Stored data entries
----------

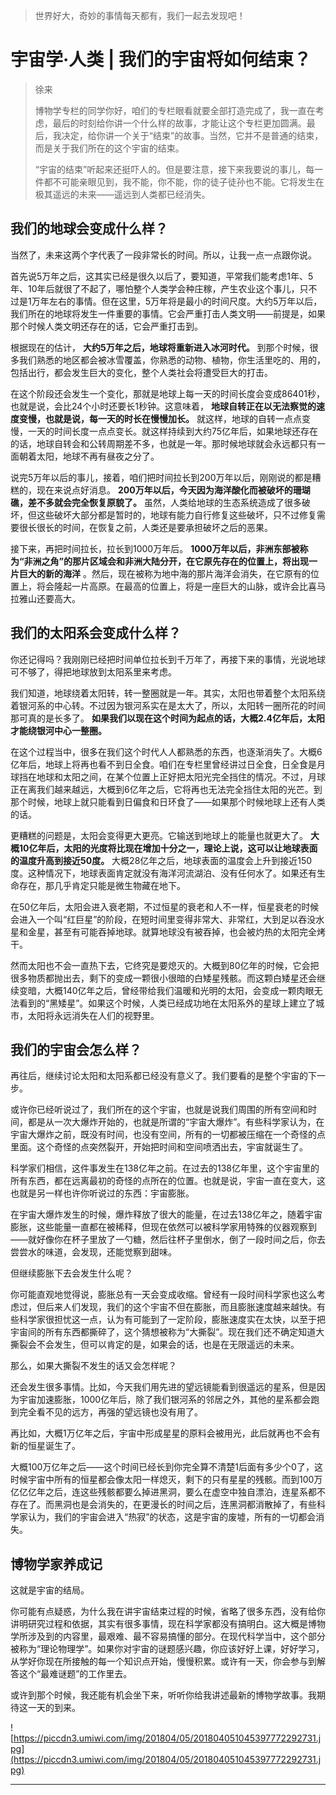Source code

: > 世界好大，奇妙的事情每天都有，我们一起去发现吧！

# 宇宙学·人类 | 我们的宇宙将如何结束？

> 徐来
> 
> 博物学专栏的同学你好，咱们的专栏眼看就要全部打造完成了，我一直在考虑，最后的时刻给你讲一个什么样的故事，才能让这个专栏更加圆满。最后，我决定，给你讲一个关于“结束”的故事。当然，它并不是普通的结束，而是关于我们所在的这个宇宙的结束。
> 
> “宇宙的结束”听起来还挺吓人的。但是要注意，接下来我要说的事儿，每一件都不可能亲眼见到，我不能，你不能，你的徒子徒孙也不能。它将发生在极其遥远的未来——遥远到人类都已经消失。

## 我们的地球会变成什么样？

当然了，未来这两个字代表了一段非常长的时间。所以，让我一点一点跟你说。

首先说5万年之后，这其实已经是很久以后了，要知道，平常我们能考虑1年、5年、10年后就很了不起了，哪怕整个人类学会种庄稼，产生农业这个事儿，只不过是1万年左右的事情。但在这里，5万年将是最小的时间尺度。大约5万年以后，我们所在的地球将发生一件重要的事情。它会严重打击人类文明——前提是，如果那个时候人类文明还存在的话，它会严重打击到。

根据现在的估计， **大约5万年之后，地球将重新进入冰河时代。** 到那个时候，很多我们熟悉的地区都会被冰雪覆盖，你熟悉的动物、植物，你生活里吃的、用的，包括出行，都会发生巨大的变化，整个人类社会将遭受巨大的打击。

在这个阶段还会发生一个变化，那就是地球上每一天的时间长度会变成86401秒，也就是说，会比24个小时还要长1秒钟。这意味着， **地球自转正在以无法察觉的速度变慢，也就是说，每一天的时长在慢慢加长。** 就这样，地球的自转一点点变慢，一天的时间长度一点点变长。就这样持续到大约75亿年后，如果地球还存在的话，地球自转会和公转周期差不多，也就是一年。那时候地球就会永远都只有一面朝着太阳，地球不再有昼夜之分了。

说完5万年以后的事儿，接着，咱们把时间拉长到200万年以后，刚刚说的都是糟糕的，现在来说点好消息。 **200万年以后，今天因为海洋酸化而被破坏的珊瑚礁，差不多就会完全恢复原貌了。** 虽然，人类给地球的生态系统造成了很多破坏，但这些破坏大部分都是暂时的，地球有能力自行修复这些破坏，只不过修复需要很长很长的时间，在恢复之前，人类还是要承担破坏之后的恶果。

接下来，再把时间拉长，拉长到1000万年后。 **1000万年以后，非洲东部被称为“非洲之角”的那片区域会和非洲大陆分开，在它原先存在的位置上，将出现一片巨大的新的海洋** 。然后，现在被称为地中海的那片海洋会消失，在它原有的位置上，将会隆起一片高原。在最高的位置上，将是一座巨大的山脉，或许会比喜马拉雅山还要高大。

## 我们的太阳系会变成什么样？

你还记得吗？我刚刚已经把时间单位拉长到千万年了，再接下来的事情，光说地球可不够了，得把地球放到太阳系里来考虑。

我们知道，地球绕着太阳转，转一整圈就是一年。其实，太阳也带着整个太阳系绕着银河系的中心转。不过因为银河系实在是太大了，所以，太阳转一圈所花的时间那可真的是长多了。 **如果我们以现在这个时间为起点的话，大概2.4亿年后，太阳才能绕银河中心一整圈。**

在这个过程当中，很多在我们这个时代人人都熟悉的东西，也逐渐消失了。大概6亿年后，地球上将再也看不到日全食。咱们在专栏里曾经讲过日全食，日全食是月球挡在地球和太阳之间，在某个位置上正好把太阳光完全挡住的情况。不过，月球正在离我们越来越远，大概到6亿年之后，它将再也无法完全挡住太阳的光芒。到那个时候，地球上就只能看到日偏食和日环食了——如果那个时候地球上还有人类的话。

更糟糕的问题是，太阳会变得更大更亮。它输送到地球上的能量也就更大了。 **大概10亿年后，太阳的光度将比现在增加十分之一，理论上说，这可以让地球表面的温度升高到接近50度。** 大概28亿年之后，地球表面的温度会上升到接近150度。这种情况下，地球表面肯定就没有海洋河流湖泊、没有任何水了。如果还有生命存在，那几乎肯定只能是微生物藏在地下。

在50亿年后，太阳会进入衰老期，不过恒星的衰老和人不一样，恒星衰老的时候会进入一个叫“红巨星”的阶段，在短时间里变得非常大、非常红，大到足以吞没水星和金星，甚至有可能吞掉地球。就算地球没有被吞掉，也会被灼热的太阳完全烤干。

然而太阳也不会一直热下去，它终究是要熄灭的。大概到80亿年的时候，它会把很多物质都抛出去，剩下的变成一颗很小很暗的白矮星残骸。而这颗白矮星还会继续变暗，大概140亿年之后，曾经带给我们温暖和光明的太阳，会变成一颗肉眼无法看到的“黑矮星”。如果这个时候，人类已经成功地在太阳系外的星球上建立了城市，太阳将永远消失在人们的视野里。

## 我们的宇宙会怎么样？

再往后，继续讨论太阳和太阳系都已经没有意义了。我们要看的是整个宇宙的下一步。

或许你已经听说过了，我们所在的这个宇宙，也就是说我们周围的所有空间和时间，都是从一次大爆炸开始的，也就是所谓的“宇宙大爆炸”。有些科学家认为，在宇宙大爆炸之前，既没有时间，也没有空间，所有的一切都被压缩在一个奇怪的点里面。这个奇怪的点突然裂开，开始把时间和空间喷洒出去，宇宙就诞生了。

科学家们相信，这件事发生在138亿年之前。在过去的138亿年里，这个宇宙里的所有东西，都在远离最初的奇怪的点所在的位置。也就是说，宇宙一直在变大，这也就是另一样也许你听说过的东西：宇宙膨胀。

在宇宙大爆炸发生的时候，爆炸释放了很大的能量，在过去138亿年之，随着宇宙膨胀，这些能量一直都在被稀释，但现在依然可以被科学家用特殊的仪器观察到——就好像你在杯子里放了一勺糖，然后往杯子里倒水，倒了一段时间之后，你去尝尝水的味道，会发现，还能觉察到甜味。

但继续膨胀下去会发生什么呢？

你可能直观地觉得说，膨胀总有一天会变成收缩。曾经有一段时间科学家也这么考虑过，但后来人们发现，我们的这个宇宙不但在膨胀，而且膨胀速度越来越快。有些科学家很担忧这一点，认为有可能到了一定阶段，膨胀速度实在太快，以至于把宇宙间的所有东西都撕碎了，这个猜想被称为“大撕裂”。现在我们还不确定知道大撕裂会不会发生，但可以肯定的是，如果会的话，也是在无限遥远的未来。

那么，如果大撕裂不发生的话又会怎样呢？

还会发生很多事情。比如，今天我们用先进的望远镜能看到很遥远的星系，但是因为宇宙加速膨胀，1000亿年后，除了我们银河系的邻居之外，其他的星系都会跑到完全看不见的远方，再强的望远镜也没有用了。

再比如，大概1万亿年之后，宇宙中形成星星的原料会被用光，此后就再也不会有新的恒星诞生了。

大概100万亿年之后——这个时间已经长到你完全算不清楚1后面有多少个0了，这时候宇宙中所有的恒星都会像太阳一样熄灭，剩下的只有星星的残骸。而到100万亿亿亿年之后，连这些残骸都要么掉进黑洞，要么在虚空中独自漂泊，连星系都不存在了。而黑洞也是会消失的，在更漫长的时间之后，连黑洞都消散掉了，有些科学家认为，我们的宇宙会进入“热寂”的状态，这是宇宙的废墟，所有的一切都会消失。

## 博物学家养成记

这就是宇宙的结局。

你可能有点疑惑，为什么我在讲宇宙结束过程的时候，省略了很多东西，没有给你讲明研究过程和依据，其实有很多事情，现在科学家都没有搞明白。这大概是博物学所涉及到的内容里，最艰难、最不容易搞懂的部分。在现代科学当中，这个部分被称为“理论物理学”。如果你对宇宙的谜题感兴趣，你应该好好上课，好好学习，从学好你现在所接触的每一个知识点开始，慢慢积累。或许有一天，你会参与到解答这个“最难谜题”的工作里去。

或许到那个时候，我还能有机会坐下来，听听你给我讲述最新的博物学故事。我期待这一天的到来。

![https://piccdn3.umiwi.com/img/201804/05/201804051045397772292731.jpg](https://piccdn3.umiwi.com/img/201804/05/201804051045397772292731.jpg)

---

----------

- _Exercise instructions_:
Leave out every line above except those from the line with "## 我们的地球会变成什么样？" up to and including the line with "我们知道，地球绕着太阳转，转", and copy those exactly.

- _Result_:
## 我们的地球会变成什么样？

当然了，未来这两个字代表了一段非常长的时间。所以，让我一点一点跟你说。

首先说5万年之后，这其实已经是很久以后了，要知道，平常我们能考虑1年、5年、10年后就很了不起了，哪怕整个人类学会种庄稼，产生农业这个事儿，只不过是1万年左右的事情。但在这里，5万年将是最小的时间尺度。大约5万年以后，我们所在的地球将发生一件重要的事情。它会严重打击人类文明——前提是，如果那个时候人类文明还存在的话，它会严重打击到。

根据现在的估计， **大约5万年之后，地球将重新进入冰河时代。** 到那个时候，很多我们熟悉的地区都会被冰雪覆盖，你熟悉的动物、植物，你生活里吃的、用的，包括出行，都会发生巨大的变化，整个人类社会将遭受巨大的打击。

在这个阶段还会发生一个变化，那就是地球上每一天的时间长度会变成86401秒，也就是说，会比24个小时还要长1秒钟。这意味着， **地球自转正在以无法察觉的速度变慢，也就是说，每一天的时长在慢慢加长。** 就这样，地球的自转一点点变慢，一天的时间长度一点点变长。就这样持续到大约75亿年后，如果地球还存在的话，地球自转会和公转周期差不多，也就是一年。那时候地球就会永远都只有一面朝着太阳，地球不再有昼夜之分了。

说完5万年以后的事儿，接着，咱们把时间拉长到200万年以后，刚刚说的都是糟糕的，现在来说点好消息。 **200万年以后，今天因为海洋酸化而被破坏的珊瑚礁，差不多就会完全恢复原貌了。** 虽然，人类给地球的生态系统造成了很多破坏，但这些破坏大部分都是暂时的，地球有能力自行修复这些破坏，只不过修复需要很长很长的时间，在恢复之前，人类还是要承担破坏之后的恶果。

接下来，再把时间拉长，拉长到1000万年后。 **1000万年以后，非洲东部被称为“非洲之角”的那片区域会和非洲大陆分开，在它原先存在的位置上，将出现一片巨大的新的海洋** 。然后，现在被称为地中海的那片海洋会消失，在它原有的位置上，将会隆起一片高原。在最高的位置上，将是一座巨大的山脉，或许会比喜马拉雅山还要高大。

## 我们的太阳系会变成什么样？

你还记得吗？我刚刚已经把时间单位拉长到千万年了，再接下来的事情，光说地球可不够了，得把地球放到太阳系里来考虑。

我们知道，地球绕着太阳转，转一整圈就是一年。其实，太阳也带着整个太阳系绕着银河系的中心转。不过因为银河系实在是太大了，所以，太阳转一圈所花的时间那可真的是长多了。 **如果我们以现在这个时间为起点的话，大概2.4亿年后，太阳才能绕银河中心一整圈。**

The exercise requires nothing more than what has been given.